HB53 was not supposed to be controversial. But a number of conservative Republicans refused to support the measure, saying it could harm property values and rights of citizens.The bill's sponsor, Rep. Marda Dillree, R-Farmington, said no property rights would be abused. In fact, no land would be taken by the government because of the measure.
But because the bill calls for the Utah Department of Transportation to use the fund to plan and coordinate where major new roads would go - like the West Davis Highway planned as a new route into the Salt Lake Valley - some House members feared the state telling land owners that some day their land could be taken for a road would in effect stop fair market sale and/or development.
"Property rights are sacred," said David Ure, R-Kamas. Rep. Reese Hunter, R-Holladay, said by laying out likely road corridors, even if the roads won't be built for 20 years and may never be built, the state would be harming property values. "This is really a taking (of property) because you are devaluing the land and may never take it," said Hunter.

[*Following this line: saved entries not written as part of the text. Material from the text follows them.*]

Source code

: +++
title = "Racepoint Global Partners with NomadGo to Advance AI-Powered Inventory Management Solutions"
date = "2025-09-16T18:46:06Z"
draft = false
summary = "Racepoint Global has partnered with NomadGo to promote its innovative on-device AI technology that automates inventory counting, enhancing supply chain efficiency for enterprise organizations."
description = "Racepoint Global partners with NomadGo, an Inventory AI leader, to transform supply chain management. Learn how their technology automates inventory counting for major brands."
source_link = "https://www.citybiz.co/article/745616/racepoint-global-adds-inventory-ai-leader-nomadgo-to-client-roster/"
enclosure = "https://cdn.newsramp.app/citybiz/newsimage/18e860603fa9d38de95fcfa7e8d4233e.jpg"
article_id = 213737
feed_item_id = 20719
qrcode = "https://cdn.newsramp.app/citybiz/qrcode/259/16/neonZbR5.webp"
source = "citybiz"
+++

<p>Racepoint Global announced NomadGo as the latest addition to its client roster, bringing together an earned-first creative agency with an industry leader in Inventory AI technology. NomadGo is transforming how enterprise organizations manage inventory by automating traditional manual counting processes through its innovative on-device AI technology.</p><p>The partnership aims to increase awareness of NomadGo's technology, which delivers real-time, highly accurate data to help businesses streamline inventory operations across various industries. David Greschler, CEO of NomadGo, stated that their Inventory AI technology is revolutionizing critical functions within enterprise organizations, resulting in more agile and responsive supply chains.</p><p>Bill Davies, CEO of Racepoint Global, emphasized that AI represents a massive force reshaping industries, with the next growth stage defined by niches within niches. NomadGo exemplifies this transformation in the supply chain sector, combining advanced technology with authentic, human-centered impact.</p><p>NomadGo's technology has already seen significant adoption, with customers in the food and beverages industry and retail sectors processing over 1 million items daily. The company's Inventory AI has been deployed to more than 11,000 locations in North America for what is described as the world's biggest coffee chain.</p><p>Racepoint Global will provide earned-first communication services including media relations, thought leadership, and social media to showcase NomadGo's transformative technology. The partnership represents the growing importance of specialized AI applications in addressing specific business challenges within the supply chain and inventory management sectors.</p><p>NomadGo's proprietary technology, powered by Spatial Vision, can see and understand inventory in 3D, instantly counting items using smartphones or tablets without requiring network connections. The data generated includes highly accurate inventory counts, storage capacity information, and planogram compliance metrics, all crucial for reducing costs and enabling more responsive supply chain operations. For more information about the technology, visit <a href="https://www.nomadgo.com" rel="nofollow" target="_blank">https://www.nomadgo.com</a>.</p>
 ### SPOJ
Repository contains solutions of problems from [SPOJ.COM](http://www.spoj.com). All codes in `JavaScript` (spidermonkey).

But Dillree said her constituents just want to know where major roads, like the West Davis Highway, will go. "They want to get out of limbo - will (the road) go here, or there."
House Minority Whip Kelly Atkinson supports HB53. "We're now buying four houses in Riverton to expand the Bangerter Highway because we didn't plan, didn't say where it would go. How much more taxpayer money will we waste tearing down houses" when the houses wouldn't be built in the first place if land owners knew where major roads would be going? he asked.